### WORK TASK
Of all the lines below, output only those starting at the one with "20205078 김연희" and ending at the one with "싶다면 *:u*를 누르면 된다.**", both ends included, exactly as written.

### INPUT RECORDS
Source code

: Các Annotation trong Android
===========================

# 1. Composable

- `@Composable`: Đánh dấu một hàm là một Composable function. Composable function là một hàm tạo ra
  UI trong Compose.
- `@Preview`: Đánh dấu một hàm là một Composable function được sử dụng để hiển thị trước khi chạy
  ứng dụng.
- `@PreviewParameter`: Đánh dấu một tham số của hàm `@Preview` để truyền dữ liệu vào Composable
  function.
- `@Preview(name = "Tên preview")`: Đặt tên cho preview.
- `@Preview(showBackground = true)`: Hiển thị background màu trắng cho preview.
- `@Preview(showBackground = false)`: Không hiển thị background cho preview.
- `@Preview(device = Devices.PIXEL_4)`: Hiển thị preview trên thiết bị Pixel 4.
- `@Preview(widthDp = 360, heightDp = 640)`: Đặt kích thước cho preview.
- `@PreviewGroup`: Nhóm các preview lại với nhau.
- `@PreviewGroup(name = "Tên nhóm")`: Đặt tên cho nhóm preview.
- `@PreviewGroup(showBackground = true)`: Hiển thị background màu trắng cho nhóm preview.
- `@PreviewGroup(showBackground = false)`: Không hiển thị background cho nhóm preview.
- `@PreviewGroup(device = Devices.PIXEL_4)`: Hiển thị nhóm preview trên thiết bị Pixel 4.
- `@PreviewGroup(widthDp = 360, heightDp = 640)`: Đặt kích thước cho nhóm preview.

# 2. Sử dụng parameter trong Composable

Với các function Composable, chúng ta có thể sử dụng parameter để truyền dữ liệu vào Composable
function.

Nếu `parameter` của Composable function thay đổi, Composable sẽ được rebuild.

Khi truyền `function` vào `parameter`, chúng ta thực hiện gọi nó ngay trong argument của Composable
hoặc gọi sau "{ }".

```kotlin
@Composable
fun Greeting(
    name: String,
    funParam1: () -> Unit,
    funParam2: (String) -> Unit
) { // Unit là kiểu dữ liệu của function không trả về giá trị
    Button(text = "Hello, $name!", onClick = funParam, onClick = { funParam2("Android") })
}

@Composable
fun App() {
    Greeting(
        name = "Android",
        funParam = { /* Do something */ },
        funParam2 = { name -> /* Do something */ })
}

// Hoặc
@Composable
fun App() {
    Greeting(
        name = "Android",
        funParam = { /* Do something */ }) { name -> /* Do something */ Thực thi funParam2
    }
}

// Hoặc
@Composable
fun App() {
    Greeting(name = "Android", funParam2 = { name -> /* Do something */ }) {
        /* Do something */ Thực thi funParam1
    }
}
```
---
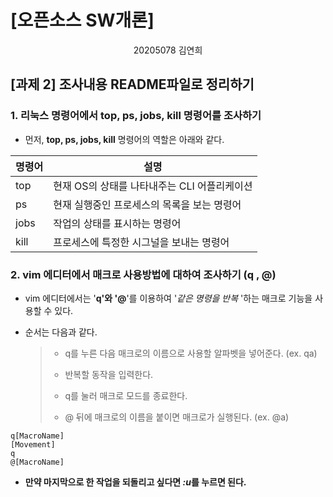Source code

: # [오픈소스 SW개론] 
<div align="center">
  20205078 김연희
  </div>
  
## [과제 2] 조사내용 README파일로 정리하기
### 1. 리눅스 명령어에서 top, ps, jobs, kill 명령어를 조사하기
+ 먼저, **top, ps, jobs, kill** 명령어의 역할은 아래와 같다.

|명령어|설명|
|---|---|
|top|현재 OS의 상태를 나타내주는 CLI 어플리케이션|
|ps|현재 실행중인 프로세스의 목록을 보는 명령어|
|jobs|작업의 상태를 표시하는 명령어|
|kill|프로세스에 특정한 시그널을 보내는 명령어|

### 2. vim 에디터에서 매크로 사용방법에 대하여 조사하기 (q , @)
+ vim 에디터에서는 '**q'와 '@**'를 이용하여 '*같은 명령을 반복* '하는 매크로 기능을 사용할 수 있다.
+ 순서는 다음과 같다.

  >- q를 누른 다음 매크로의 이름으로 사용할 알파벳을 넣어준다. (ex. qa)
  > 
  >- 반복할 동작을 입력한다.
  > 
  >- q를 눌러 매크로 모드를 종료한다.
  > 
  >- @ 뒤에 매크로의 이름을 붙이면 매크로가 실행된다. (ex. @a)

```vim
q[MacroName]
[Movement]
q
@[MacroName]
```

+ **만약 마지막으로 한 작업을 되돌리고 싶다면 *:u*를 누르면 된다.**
--
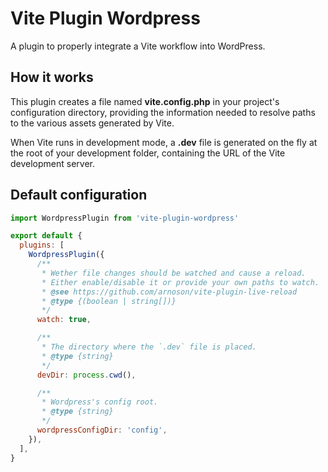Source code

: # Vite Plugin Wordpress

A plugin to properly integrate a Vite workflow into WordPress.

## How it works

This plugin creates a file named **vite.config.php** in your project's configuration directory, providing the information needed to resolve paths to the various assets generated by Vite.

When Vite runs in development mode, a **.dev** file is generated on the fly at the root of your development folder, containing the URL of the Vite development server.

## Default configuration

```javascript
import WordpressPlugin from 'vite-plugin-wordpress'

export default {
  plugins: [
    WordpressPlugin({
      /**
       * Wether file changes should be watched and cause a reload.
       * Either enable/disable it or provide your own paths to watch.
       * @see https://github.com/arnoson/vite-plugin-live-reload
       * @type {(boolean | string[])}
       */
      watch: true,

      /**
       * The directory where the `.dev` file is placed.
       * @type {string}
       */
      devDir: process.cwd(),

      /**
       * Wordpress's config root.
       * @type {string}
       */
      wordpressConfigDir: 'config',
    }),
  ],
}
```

### TASK RESULT
  20205078 김연희
  </div>
  
## [과제 2] 조사내용 README파일로 정리하기
### 1. 리눅스 명령어에서 top, ps, jobs, kill 명령어를 조사하기
+ 먼저, **top, ps, jobs, kill** 명령어의 역할은 아래와 같다.

|명령어|설명|
|---|---|
|top|현재 OS의 상태를 나타내주는 CLI 어플리케이션|
|ps|현재 실행중인 프로세스의 목록을 보는 명령어|
|jobs|작업의 상태를 표시하는 명령어|
|kill|프로세스에 특정한 시그널을 보내는 명령어|

### 2. vim 에디터에서 매크로 사용방법에 대하여 조사하기 (q , @)
+ vim 에디터에서는 '**q'와 '@**'를 이용하여 '*같은 명령을 반복* '하는 매크로 기능을 사용할 수 있다.
+ 순서는 다음과 같다.

  >- q를 누른 다음 매크로의 이름으로 사용할 알파벳을 넣어준다. (ex. qa)
  > 
  >- 반복할 동작을 입력한다.
  > 
  >- q를 눌러 매크로 모드를 종료한다.
  > 
  >- @ 뒤에 매크로의 이름을 붙이면 매크로가 실행된다. (ex. @a)

```vim
q[MacroName]
[Movement]
q
@[MacroName]
```

+ **만약 마지막으로 한 작업을 되돌리고 싶다면 *:u*를 누르면 된다.**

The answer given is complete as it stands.